─── SOURCE INFORMATION
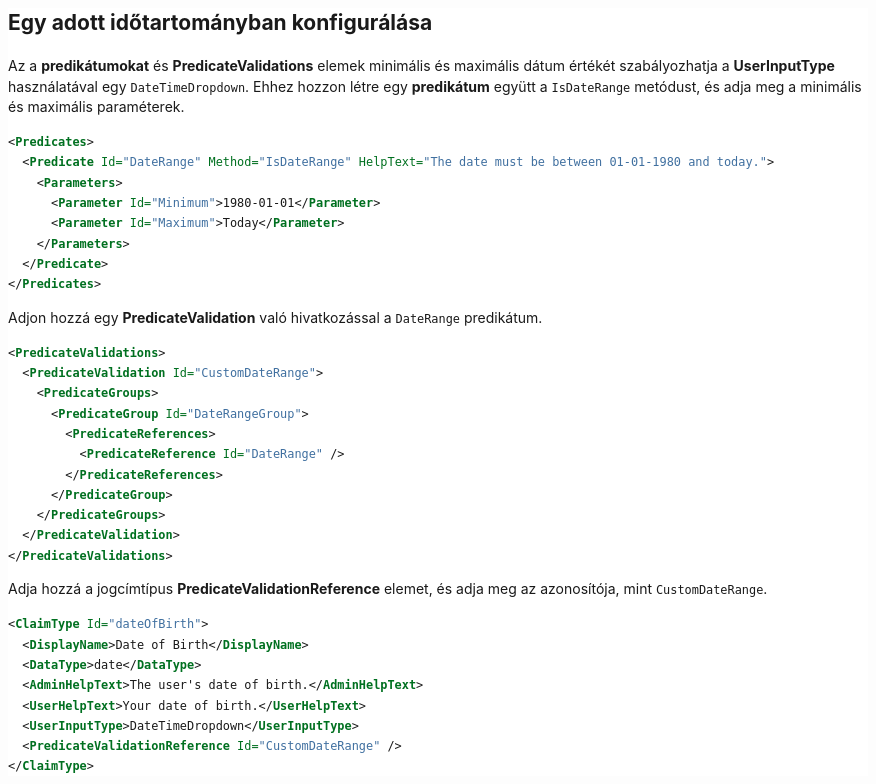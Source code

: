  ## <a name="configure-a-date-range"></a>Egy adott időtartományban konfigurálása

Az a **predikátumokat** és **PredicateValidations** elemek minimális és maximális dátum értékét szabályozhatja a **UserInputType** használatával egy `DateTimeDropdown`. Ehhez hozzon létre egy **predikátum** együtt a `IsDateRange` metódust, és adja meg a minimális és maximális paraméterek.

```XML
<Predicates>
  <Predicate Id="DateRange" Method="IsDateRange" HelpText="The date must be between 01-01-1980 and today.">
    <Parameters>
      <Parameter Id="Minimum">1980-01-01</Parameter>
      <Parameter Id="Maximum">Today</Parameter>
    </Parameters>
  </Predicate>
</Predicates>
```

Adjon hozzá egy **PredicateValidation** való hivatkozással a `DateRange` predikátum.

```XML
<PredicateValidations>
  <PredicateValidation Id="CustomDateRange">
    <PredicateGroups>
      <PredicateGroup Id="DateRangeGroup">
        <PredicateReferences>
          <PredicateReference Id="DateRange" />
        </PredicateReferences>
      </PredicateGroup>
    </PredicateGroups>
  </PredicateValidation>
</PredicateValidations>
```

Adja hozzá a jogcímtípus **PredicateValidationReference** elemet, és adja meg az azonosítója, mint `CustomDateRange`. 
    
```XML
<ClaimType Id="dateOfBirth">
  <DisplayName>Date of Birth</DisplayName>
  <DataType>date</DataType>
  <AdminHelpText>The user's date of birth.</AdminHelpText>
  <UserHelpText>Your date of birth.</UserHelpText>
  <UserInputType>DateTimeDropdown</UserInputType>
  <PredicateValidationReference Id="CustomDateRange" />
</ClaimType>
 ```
──────
■ **WORK REQUEST**
Among the entries above, count every line containing the string "UserInputType". Your reply must be that number alone.

■ **SOLUTION TO THIS TASK**
2